= Patrick du Val =

British mathematician (1903–1987)

Patrick du Val (March 26, 1903 - January 22, 1987) was a British mathematician, known for his work on algebraic geometry, differential geometry, and general relativity. The concept of Du Val singularity of an algebraic surface is named after him.

==Early life==
Du Val was born in Cheadle Hulme, Cheshire. He was the son of a cabinet maker, but his parents' marriage broke up. As a child, he suffered ill-health, in particular asthma, and was educated mostly by his mother. He was awarded a first class honours degree from the University of London External Programme in 1926, which he took by correspondence course.

He was a talented linguist, for example teaching himself Norwegian so that he might read Peer Gynt. He also had a strong interest in history but his love of mathematics led him to pursue that as a career. His earliest publications show a leaning towards applied mathematics.

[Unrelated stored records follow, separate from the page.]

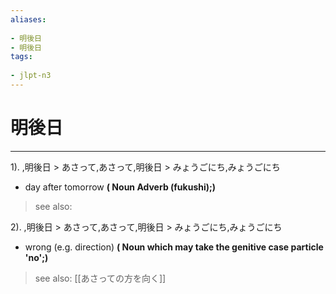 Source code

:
```yaml
---
aliases:
    
- 明後日
- 明後日
tags:
    
- jlpt-n3
---
```


# 明後日
---
1).
,明後日 > あさって,あさって,明後日 > みょうごにち,みょうごにち

- day after tomorrow
**( Noun Adverb (fukushi);)**
> see also: 
            
2).
,明後日 > あさって,あさって,明後日 > みょうごにち,みょうごにち

- wrong (e.g. direction)
**( Noun which may take the genitive case particle 'no';)**
> see also:  [[あさっての方を向く]]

His mother moved to a village near Cambridge and he became acquainted with Henry Baker, Lowndean Professor of Astronomy and Geometry. Baker turned his interest towards algebraic geometry, and he entered Trinity College, Cambridge in 1927.

==Research in geometry==
Du Val's early work before becoming a research student was on relativity, including a paper on the De Sitter model of the universe and Grassmann's tensor calculus. His doctorate was on algebraic geometry and in his thesis he generalised a result of Schoute. He worked on algebraic surfaces and later in his career became interested in elliptic functions.

He received his Ph.D. with a thesis entitled 'On Certain Configurations of Algebraic Geometry Having Groups of Self-Transformations Representable by Symmetry Groups of Certain Polygons' under Baker's supervision in 1930. While a research student he had many famous geometers including Hodge as fellow research students, and he formed a particular friendship with Coxeter and Semple. He was elected a fellow of Trinity in 1930 for four years. During that time he travelled extensively, visiting Rome and working with Federigo Enriques, then in 1934 Princeton University, where he attended lectures by James W. Alexander, Luther P. Eisenhart, Solomon Lefschetz, Oswald Veblen, Joseph Wedderburn, and Hermann Weyl.

In 1936, Du Val took up an assistant lectureship in the Mathematics Department at Manchester, where he stayed for five years. He was then funded by a British Council scheme to go to Istanbul University as a professor of pure mathematics. There he learnt Turkish and even wrote a book on coordinate geometry in that language.

After a spell in the United States at the University of Georgia, he returned to the United Kingdom, first taking up a post in Bristol, then at the University College London in 1954, where he remained until he retired in 1970. Together with Semple he led the London Geometry Seminar during the time he spent in London.

Du Val had three children.

==Later life==
After retirement, Du Val returned to Istanbul. For three years he held the same post as before, and then as if reversing history, settled down to a retirement in Cambridge.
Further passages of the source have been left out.